Une avancée notable pour le système judiciaire togolais. Lors du Conseil des ministres tenu ce mardi 4 août 2026 à Lomé, le gouvernement a entériné deux projets de décret majeurs, officialisant l’intégration de 28 nouveaux magistrats. Ces professionnels du droit sont tous issus du prestigieux Centre de formation des professions de justice (CFPJ), marquant ainsi une étape importante dans la modernisation de l’appareil judiciaire national.
Ce renforcement stratégique des effectifs vise à dynamiser la justice togolaise et se répartit entre deux promotions d’auditeurs ayant brillamment complété leur parcours de formation :
23 auditeurs de justice ont rejoint le corps de la magistrature civile.
05 agents des forces de défense et de sécurité ont été nommés au sein de la magistrature militaire.
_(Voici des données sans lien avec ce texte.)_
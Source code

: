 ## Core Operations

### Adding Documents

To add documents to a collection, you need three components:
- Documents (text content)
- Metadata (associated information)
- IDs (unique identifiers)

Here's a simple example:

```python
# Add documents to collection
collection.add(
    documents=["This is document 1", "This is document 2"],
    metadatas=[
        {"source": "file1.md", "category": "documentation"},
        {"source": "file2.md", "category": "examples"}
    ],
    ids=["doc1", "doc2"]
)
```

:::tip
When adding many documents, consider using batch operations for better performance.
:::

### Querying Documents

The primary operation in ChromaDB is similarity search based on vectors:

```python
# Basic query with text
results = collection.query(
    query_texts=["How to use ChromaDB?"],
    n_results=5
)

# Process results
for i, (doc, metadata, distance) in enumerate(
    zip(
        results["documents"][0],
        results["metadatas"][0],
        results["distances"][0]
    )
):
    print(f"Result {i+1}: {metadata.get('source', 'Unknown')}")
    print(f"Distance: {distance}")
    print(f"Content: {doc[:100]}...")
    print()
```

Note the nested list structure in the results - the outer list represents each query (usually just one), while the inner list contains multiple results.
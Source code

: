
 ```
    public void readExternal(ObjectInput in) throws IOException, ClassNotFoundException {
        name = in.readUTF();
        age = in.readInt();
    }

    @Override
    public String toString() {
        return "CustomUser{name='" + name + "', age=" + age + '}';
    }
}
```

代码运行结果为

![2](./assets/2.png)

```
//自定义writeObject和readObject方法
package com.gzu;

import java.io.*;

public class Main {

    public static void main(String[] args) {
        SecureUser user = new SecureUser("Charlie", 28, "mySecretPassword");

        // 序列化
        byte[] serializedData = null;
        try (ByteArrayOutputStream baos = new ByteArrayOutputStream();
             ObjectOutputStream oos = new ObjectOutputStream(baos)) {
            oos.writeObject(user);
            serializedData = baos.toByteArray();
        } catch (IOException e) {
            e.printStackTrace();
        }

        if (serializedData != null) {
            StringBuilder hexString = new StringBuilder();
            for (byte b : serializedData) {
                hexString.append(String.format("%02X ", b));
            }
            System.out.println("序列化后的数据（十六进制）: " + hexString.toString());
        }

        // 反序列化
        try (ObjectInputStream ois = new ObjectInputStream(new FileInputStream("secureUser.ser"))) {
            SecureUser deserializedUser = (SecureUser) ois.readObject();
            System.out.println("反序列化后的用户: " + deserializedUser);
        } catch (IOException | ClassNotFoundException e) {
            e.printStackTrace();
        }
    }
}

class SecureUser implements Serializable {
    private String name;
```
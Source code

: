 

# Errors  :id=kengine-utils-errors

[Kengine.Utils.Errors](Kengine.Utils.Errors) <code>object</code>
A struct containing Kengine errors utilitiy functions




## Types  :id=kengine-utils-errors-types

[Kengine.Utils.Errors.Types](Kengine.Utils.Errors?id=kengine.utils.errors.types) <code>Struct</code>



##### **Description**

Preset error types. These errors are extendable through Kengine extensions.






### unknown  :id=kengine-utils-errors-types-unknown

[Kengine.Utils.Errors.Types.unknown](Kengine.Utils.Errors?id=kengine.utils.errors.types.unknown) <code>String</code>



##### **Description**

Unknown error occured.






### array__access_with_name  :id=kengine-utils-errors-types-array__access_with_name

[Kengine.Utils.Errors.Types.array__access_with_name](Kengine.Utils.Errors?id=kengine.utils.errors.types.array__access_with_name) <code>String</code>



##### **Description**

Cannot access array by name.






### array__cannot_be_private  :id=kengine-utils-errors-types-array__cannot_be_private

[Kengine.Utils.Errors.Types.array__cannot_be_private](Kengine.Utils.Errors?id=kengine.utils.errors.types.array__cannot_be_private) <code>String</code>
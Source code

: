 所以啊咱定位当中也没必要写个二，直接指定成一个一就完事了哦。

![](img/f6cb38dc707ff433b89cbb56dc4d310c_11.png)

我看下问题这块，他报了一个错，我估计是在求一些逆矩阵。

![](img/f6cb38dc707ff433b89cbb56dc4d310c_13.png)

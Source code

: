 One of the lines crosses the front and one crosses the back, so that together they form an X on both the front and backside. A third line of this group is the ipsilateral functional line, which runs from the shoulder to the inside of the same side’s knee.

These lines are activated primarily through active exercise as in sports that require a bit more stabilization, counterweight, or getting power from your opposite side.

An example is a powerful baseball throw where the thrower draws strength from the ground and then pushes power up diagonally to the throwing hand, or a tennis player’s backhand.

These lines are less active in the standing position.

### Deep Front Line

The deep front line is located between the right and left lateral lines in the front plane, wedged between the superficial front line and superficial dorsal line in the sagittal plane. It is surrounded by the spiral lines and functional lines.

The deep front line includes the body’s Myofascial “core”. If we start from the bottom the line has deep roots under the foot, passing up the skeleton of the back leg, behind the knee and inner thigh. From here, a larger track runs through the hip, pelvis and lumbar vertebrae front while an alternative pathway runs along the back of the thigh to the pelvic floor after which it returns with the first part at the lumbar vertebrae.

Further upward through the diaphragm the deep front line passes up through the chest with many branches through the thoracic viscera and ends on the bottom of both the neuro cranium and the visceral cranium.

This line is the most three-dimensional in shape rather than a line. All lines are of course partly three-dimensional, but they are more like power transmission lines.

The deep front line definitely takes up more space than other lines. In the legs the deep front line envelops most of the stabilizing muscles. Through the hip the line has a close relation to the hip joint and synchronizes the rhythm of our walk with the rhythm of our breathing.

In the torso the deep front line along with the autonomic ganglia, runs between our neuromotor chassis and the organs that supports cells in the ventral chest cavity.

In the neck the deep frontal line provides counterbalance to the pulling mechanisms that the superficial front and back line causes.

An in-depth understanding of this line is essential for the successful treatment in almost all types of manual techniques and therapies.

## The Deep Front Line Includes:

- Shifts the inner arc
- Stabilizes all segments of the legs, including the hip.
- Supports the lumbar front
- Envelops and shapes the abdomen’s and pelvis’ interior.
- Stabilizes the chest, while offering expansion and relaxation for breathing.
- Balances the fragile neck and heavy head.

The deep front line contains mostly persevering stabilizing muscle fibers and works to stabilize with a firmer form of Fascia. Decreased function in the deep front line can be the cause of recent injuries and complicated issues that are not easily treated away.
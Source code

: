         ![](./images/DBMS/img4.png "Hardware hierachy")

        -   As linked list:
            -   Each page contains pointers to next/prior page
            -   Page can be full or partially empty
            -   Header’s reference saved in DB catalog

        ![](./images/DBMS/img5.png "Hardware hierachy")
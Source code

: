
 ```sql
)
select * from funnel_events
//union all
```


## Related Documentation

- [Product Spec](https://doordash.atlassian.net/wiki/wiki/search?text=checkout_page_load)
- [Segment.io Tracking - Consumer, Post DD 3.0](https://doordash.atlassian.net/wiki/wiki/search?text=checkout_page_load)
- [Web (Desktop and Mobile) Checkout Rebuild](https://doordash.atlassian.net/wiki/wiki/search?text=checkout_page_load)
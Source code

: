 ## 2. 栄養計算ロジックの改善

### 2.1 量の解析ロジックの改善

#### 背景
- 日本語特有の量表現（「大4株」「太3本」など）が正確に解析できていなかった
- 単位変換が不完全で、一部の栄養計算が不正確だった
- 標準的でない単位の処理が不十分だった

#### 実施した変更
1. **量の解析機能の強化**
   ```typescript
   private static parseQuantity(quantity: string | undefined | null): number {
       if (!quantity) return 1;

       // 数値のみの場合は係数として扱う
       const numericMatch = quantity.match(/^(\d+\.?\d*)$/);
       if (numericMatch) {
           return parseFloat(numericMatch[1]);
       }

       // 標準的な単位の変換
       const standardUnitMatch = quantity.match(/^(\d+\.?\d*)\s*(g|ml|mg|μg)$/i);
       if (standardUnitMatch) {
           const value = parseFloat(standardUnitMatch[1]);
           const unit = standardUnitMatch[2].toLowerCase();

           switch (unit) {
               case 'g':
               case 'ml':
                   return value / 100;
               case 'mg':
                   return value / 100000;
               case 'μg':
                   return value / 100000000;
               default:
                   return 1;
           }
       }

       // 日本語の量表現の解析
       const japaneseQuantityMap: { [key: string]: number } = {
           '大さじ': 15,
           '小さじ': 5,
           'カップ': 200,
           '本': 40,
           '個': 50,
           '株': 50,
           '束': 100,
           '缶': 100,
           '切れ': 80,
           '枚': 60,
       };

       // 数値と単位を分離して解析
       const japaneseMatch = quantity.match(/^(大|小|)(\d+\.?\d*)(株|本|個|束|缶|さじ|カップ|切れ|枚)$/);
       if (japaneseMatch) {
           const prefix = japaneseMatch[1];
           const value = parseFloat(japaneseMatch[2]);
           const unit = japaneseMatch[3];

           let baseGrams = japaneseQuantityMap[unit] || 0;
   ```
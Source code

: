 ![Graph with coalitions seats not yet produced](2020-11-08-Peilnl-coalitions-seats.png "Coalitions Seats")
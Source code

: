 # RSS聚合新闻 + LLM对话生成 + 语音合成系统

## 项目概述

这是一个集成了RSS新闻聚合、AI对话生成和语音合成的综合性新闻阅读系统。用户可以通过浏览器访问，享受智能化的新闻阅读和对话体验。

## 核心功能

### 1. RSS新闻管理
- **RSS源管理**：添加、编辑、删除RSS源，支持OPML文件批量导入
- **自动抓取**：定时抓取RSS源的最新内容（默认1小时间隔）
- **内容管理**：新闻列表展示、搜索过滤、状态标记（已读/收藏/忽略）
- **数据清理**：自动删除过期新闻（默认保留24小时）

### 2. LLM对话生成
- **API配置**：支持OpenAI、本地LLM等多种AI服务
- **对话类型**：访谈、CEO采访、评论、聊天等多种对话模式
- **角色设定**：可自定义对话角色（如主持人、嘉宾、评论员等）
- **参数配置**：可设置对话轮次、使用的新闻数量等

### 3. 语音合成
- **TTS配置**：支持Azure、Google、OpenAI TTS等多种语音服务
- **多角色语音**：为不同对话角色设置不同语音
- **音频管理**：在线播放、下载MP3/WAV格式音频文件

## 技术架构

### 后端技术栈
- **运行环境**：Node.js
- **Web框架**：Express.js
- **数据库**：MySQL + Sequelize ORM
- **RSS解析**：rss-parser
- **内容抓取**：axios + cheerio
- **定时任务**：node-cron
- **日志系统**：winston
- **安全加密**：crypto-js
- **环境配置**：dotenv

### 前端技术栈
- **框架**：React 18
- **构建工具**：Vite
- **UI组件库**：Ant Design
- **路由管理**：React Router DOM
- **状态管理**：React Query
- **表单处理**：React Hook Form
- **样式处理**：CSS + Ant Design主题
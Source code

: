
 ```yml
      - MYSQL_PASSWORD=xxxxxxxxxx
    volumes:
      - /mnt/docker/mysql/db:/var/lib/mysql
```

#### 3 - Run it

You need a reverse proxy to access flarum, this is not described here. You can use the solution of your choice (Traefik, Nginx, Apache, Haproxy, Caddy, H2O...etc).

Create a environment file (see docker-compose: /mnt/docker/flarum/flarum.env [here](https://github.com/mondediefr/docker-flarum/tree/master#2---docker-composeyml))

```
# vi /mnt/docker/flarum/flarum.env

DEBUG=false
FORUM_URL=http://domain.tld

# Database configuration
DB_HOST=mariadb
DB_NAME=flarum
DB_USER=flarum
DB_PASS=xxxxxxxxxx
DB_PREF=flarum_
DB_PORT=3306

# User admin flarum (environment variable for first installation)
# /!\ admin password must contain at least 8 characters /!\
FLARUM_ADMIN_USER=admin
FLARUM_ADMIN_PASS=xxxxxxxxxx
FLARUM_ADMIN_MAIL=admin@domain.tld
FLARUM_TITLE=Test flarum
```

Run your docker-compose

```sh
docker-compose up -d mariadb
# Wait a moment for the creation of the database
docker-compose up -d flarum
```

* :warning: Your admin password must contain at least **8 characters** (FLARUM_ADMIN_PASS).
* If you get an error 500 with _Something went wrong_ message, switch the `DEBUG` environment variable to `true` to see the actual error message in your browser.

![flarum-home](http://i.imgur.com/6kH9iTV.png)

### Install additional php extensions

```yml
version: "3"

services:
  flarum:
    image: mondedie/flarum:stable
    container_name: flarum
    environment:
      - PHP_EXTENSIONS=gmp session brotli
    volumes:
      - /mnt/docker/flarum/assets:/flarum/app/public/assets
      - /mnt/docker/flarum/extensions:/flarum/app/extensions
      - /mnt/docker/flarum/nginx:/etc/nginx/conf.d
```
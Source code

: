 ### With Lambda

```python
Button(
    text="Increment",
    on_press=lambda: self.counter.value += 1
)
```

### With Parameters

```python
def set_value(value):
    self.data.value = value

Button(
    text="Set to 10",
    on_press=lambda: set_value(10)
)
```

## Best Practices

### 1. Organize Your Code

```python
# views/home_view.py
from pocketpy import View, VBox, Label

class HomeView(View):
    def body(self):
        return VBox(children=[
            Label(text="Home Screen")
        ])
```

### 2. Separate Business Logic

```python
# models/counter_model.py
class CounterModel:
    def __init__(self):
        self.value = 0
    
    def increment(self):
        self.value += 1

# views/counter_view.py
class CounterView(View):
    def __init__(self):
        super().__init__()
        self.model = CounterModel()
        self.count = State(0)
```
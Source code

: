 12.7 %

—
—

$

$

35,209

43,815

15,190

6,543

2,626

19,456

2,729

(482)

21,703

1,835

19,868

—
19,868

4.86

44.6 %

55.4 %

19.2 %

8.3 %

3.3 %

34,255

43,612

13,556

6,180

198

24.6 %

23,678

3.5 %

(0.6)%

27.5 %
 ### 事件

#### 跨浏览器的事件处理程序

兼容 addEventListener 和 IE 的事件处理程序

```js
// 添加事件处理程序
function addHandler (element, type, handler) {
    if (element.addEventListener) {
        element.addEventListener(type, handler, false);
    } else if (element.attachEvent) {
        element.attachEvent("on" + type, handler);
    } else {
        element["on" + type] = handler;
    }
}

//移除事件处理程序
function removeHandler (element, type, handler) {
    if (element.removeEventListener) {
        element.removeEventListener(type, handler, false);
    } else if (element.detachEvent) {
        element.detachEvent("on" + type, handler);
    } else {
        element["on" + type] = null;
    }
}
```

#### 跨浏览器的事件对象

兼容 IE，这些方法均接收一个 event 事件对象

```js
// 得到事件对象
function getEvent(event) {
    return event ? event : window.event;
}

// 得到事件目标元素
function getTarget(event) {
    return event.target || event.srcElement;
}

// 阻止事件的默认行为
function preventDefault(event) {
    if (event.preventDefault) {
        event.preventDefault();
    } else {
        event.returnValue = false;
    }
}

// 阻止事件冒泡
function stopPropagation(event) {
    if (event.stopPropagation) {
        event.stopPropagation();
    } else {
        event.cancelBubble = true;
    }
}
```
Ces nominations ont été formellement prononcées après avoir reçu l’avis favorable du Conseil supérieur de la magistrature (CSM), en parfaite conformité avec les dispositions légales en vigueur. Cette validation consacre l’intégration définitive des concernés, leur permettant de prendre sans délai leurs nouvelles fonctions.
Une justice plus accessible et performante
Cette décision gouvernementale s’inscrit pleinement dans la politique nationale d’assainissement et de modernisation du secteur de la justice. Elle représente un pilier essentiel pour l’amélioration continue des services judiciaires au Togo.
L’arrivée de ces 28 nouveaux professionnels du droit est perçue comme un levier puissant pour « consolider les effectifs au sein des différentes juridictions du pays, optimiser le fonctionnement quotidien du service public de la justice et garantir aux citoyens un meilleur accès à une justice de qualité ». C’est ce que j’ai pu constater dans les communications officielles.
Il s’agit là d’une mesure forte, dont l’objectif clair est d’accélérer le traitement des dossiers judiciaires et de désengorger les tribunaux sur l’ensemble du territoire national, assurant ainsi une meilleure fluidité et efficacité du système.